Política

Rede pede que o STF dê 72h para aprovação da CoronaVac

USO EMERGENCIAL A previsão da OMS, no entanto, é que a autorização para aplicação da vacina chinesa só seja dada em março


Antonio Cruz/Agência Brasil
Ricardo Lewandowski foi quem concedeu a liminar que impede o governo de adquirir as seringas dos estados
Crédito: Antonio Cruz/Agência Brasil

A Rede Sustentabilidade protocolou ação no Supremo Tribunal Federal (STF) pedindo que a Anvisa (Agência Nacional de Vigilância Sanitária) aprove o pedido de uso emergencial da vacina CoronaVac, de prevenção à covid-19, em 72 horas.

A solicitação foi enviada ao ministro Ricardo Lewandowski, que na sexta (8) concedeu uma liminar (decisão de caráter provisório) para impedir que o governo federal requisite seringas, agulhas e outros insumos do governo de São Paulo destinados ao plano estadual de vacinação contra o novo coronavírus.

Contudo, a vacina contra a covid-19 que integra o programa de imunização dos governos federal e paulista deve receber autorização da OMS (Organização Mundial de Saúde) para uso emergencial no começo de março. De acordo com o departamento regulatório da OMS, os dados para deslanchar o processo devem ser recebidos ainda neste mês.

Até esta segunda (11), só o imunizante da Pfizer já teve uso autorizado pela OMS. A principal vacina do programa de imunização brasileiro, a de Oxford/AstraZeneca, já teve seu processo iniciado, mas a entidade aguarda dados dos fabricantes da Coreia do Sul, que vão produzir as ampolas que farão parte da rede global de vacinação Covax (o imunizante da Oxford é fabricado em oito países).

O pedido de uso emergencial da CoronaVac no Brasil foi feito à Anvisa na quinta (7) pelo Instituto Butantan, que fabrica no Brasil o fármaco desenvolvido pela farmacêutica chinesa Sinovac. A agência fixou prazo de dez dias para avaliar o pedido.

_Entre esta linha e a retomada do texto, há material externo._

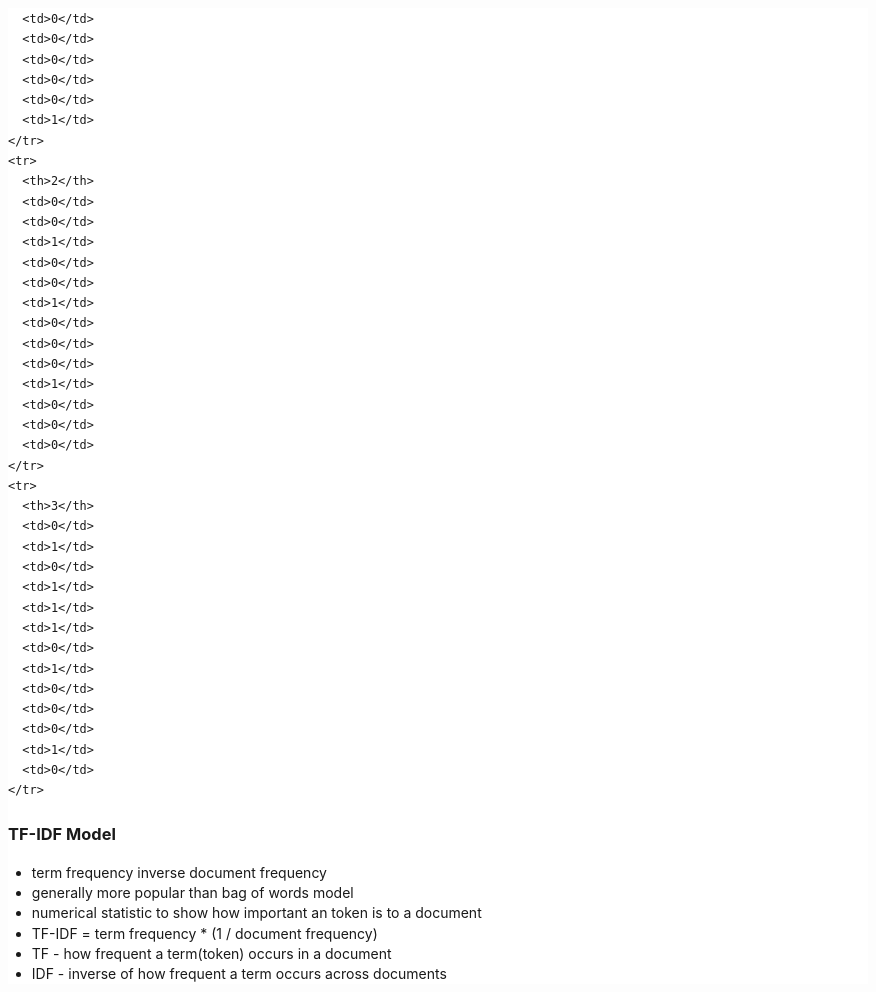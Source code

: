       <td>0</td>
      <td>0</td>
      <td>0</td>
      <td>0</td>
      <td>0</td>
      <td>1</td>
    </tr>
    <tr>
      <th>2</th>
      <td>0</td>
      <td>0</td>
      <td>1</td>
      <td>0</td>
      <td>0</td>
      <td>1</td>
      <td>0</td>
      <td>0</td>
      <td>0</td>
      <td>1</td>
      <td>0</td>
      <td>0</td>
      <td>0</td>
    </tr>
    <tr>
      <th>3</th>
      <td>0</td>
      <td>1</td>
      <td>0</td>
      <td>1</td>
      <td>1</td>
      <td>1</td>
      <td>0</td>
      <td>1</td>
      <td>0</td>
      <td>0</td>
      <td>0</td>
      <td>1</td>
      <td>0</td>
    </tr>
  </tbody>
</table>
</div>



<h3>TF-IDF Model</h3>

* term frequency inverse document frequency
* generally more popular than bag of words model
* numerical statistic to show how important an token is to a document
* TF-IDF = term frequency * (1 / document frequency)
* TF - how frequent a term(token) occurs in a document
* IDF - inverse of how frequent a term occurs across documents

A Rede consultou a procuradoria do estado de SP, que forneceu informações à agremiação. O documento ainda solicita que a Anvisa apresente o atual estágio procedimental do registro emergencial das vacinas Coronavac e CoviShield, solicitadas, respectivamente, pelo Instituto Butantan e pela Fundação Oswaldo Cruz (Fiocruz), demonstrando, de forma comparativa, a documentação solicitada e apresentada para os dois processos, para assegurar total transparência do procedimento.

No Brasil, a Anvisa já recebeu pedido para uso emergencial das vacinas Coronavac e Oxford/AstraZeneca, e a previsão dos governos é que a imunização comece ainda em janeiro.

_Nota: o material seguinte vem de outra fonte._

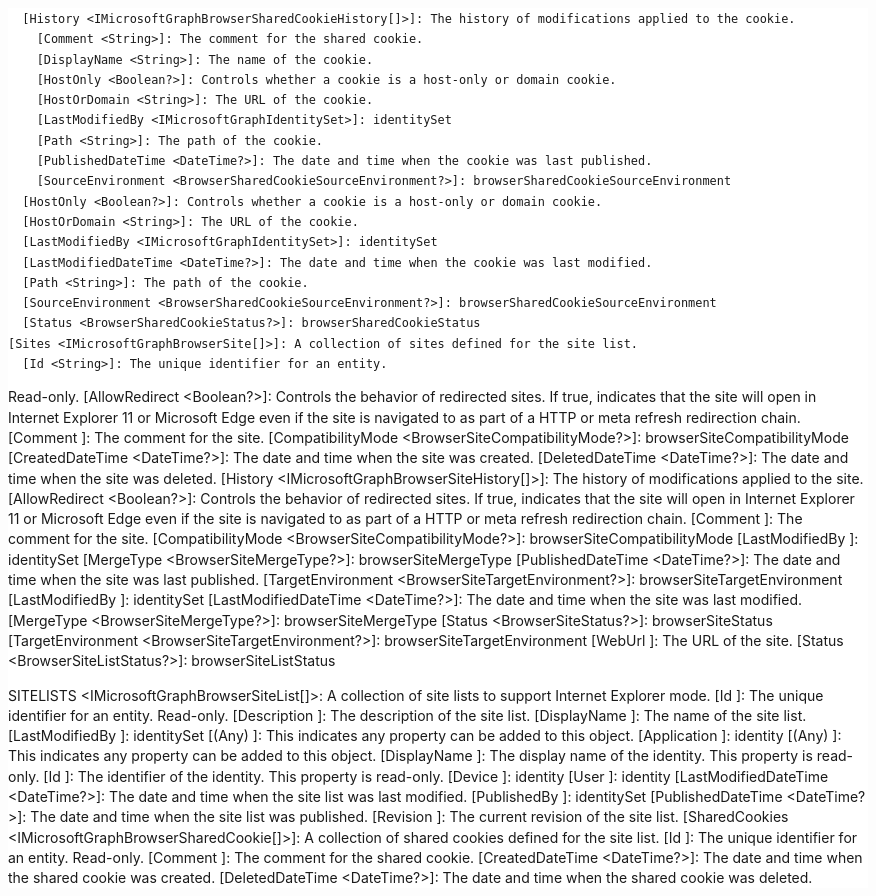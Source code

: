       [History <IMicrosoftGraphBrowserSharedCookieHistory[]>]: The history of modifications applied to the cookie.
        [Comment <String>]: The comment for the shared cookie.
        [DisplayName <String>]: The name of the cookie.
        [HostOnly <Boolean?>]: Controls whether a cookie is a host-only or domain cookie.
        [HostOrDomain <String>]: The URL of the cookie.
        [LastModifiedBy <IMicrosoftGraphIdentitySet>]: identitySet
        [Path <String>]: The path of the cookie.
        [PublishedDateTime <DateTime?>]: The date and time when the cookie was last published.
        [SourceEnvironment <BrowserSharedCookieSourceEnvironment?>]: browserSharedCookieSourceEnvironment
      [HostOnly <Boolean?>]: Controls whether a cookie is a host-only or domain cookie.
      [HostOrDomain <String>]: The URL of the cookie.
      [LastModifiedBy <IMicrosoftGraphIdentitySet>]: identitySet
      [LastModifiedDateTime <DateTime?>]: The date and time when the cookie was last modified.
      [Path <String>]: The path of the cookie.
      [SourceEnvironment <BrowserSharedCookieSourceEnvironment?>]: browserSharedCookieSourceEnvironment
      [Status <BrowserSharedCookieStatus?>]: browserSharedCookieStatus
    [Sites <IMicrosoftGraphBrowserSite[]>]: A collection of sites defined for the site list.
      [Id <String>]: The unique identifier for an entity.
Read-only.
      [AllowRedirect <Boolean?>]: Controls the behavior of redirected sites.
If true, indicates that the site will open in Internet Explorer 11 or Microsoft Edge even if the site is navigated to as part of a HTTP or meta refresh redirection chain.
      [Comment <String>]: The comment for the site.
      [CompatibilityMode <BrowserSiteCompatibilityMode?>]: browserSiteCompatibilityMode
      [CreatedDateTime <DateTime?>]: The date and time when the site was created.
      [DeletedDateTime <DateTime?>]: The date and time when the site was deleted.
      [History <IMicrosoftGraphBrowserSiteHistory[]>]: The history of modifications applied to the site.
        [AllowRedirect <Boolean?>]: Controls the behavior of redirected sites.
If true, indicates that the site will open in Internet Explorer 11 or Microsoft Edge even if the site is navigated to as part of a HTTP or meta refresh redirection chain.
        [Comment <String>]: The comment for the site.
        [CompatibilityMode <BrowserSiteCompatibilityMode?>]: browserSiteCompatibilityMode
        [LastModifiedBy <IMicrosoftGraphIdentitySet>]: identitySet
        [MergeType <BrowserSiteMergeType?>]: browserSiteMergeType
        [PublishedDateTime <DateTime?>]: The date and time when the site was last published.
        [TargetEnvironment <BrowserSiteTargetEnvironment?>]: browserSiteTargetEnvironment
      [LastModifiedBy <IMicrosoftGraphIdentitySet>]: identitySet
      [LastModifiedDateTime <DateTime?>]: The date and time when the site was last modified.
      [MergeType <BrowserSiteMergeType?>]: browserSiteMergeType
      [Status <BrowserSiteStatus?>]: browserSiteStatus
      [TargetEnvironment <BrowserSiteTargetEnvironment?>]: browserSiteTargetEnvironment
      [WebUrl <String>]: The URL of the site.
    [Status <BrowserSiteListStatus?>]: browserSiteListStatus

SITELISTS <IMicrosoftGraphBrowserSiteList[]>: A collection of site lists to support Internet Explorer mode.
  [Id <String>]: The unique identifier for an entity.
Read-only.
  [Description <String>]: The description of the site list.
  [DisplayName <String>]: The name of the site list.
  [LastModifiedBy <IMicrosoftGraphIdentitySet>]: identitySet
    [(Any) <Object>]: This indicates any property can be added to this object.
    [Application <IMicrosoftGraphIdentity>]: identity
      [(Any) <Object>]: This indicates any property can be added to this object.
      [DisplayName <String>]: The display name of the identity.
This property is read-only.
      [Id <String>]: The identifier of the identity.
This property is read-only.
    [Device <IMicrosoftGraphIdentity>]: identity
    [User <IMicrosoftGraphIdentity>]: identity
  [LastModifiedDateTime <DateTime?>]: The date and time when the site list was last modified.
  [PublishedBy <IMicrosoftGraphIdentitySet>]: identitySet
  [PublishedDateTime <DateTime?>]: The date and time when the site list was published.
  [Revision <String>]: The current revision of the site list.
  [SharedCookies <IMicrosoftGraphBrowserSharedCookie[]>]: A collection of shared cookies defined for the site list.
    [Id <String>]: The unique identifier for an entity.
Read-only.
    [Comment <String>]: The comment for the shared cookie.
    [CreatedDateTime <DateTime?>]: The date and time when the shared cookie was created.
    [DeletedDateTime <DateTime?>]: The date and time when the shared cookie was deleted.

A organização já tem em mãos também o dossiê completo de uma das vacinas desenvolvidas pela chinesa Sinopharm, afirmou o diretor-geral da entidade, Tedros Adhanom Ghebreyesus. De acordo com os dados da entidade, é a desenvolvida em Pequim. Outro produto, desenvolvido em Wuhan, está em fase anterior de análise.

A vacina da Sinovac produzida pelo Butantan esteve nos últimos meses no centro de uma guerra política entre o presidente Jair Bolsonaro (sem partido) e o governador paulista, João Doria (PSDB), que são adversários para a eleição de 2022.

Em outubro, o Ministério da Saúde chegou a divulgar que compraria 46 milhões de doses da Coronavac, mas recuou após interferência do presidente. "Não será comprada", disse Bolsonaro, sobre o que chamou de "vacina chinesa do João Doria".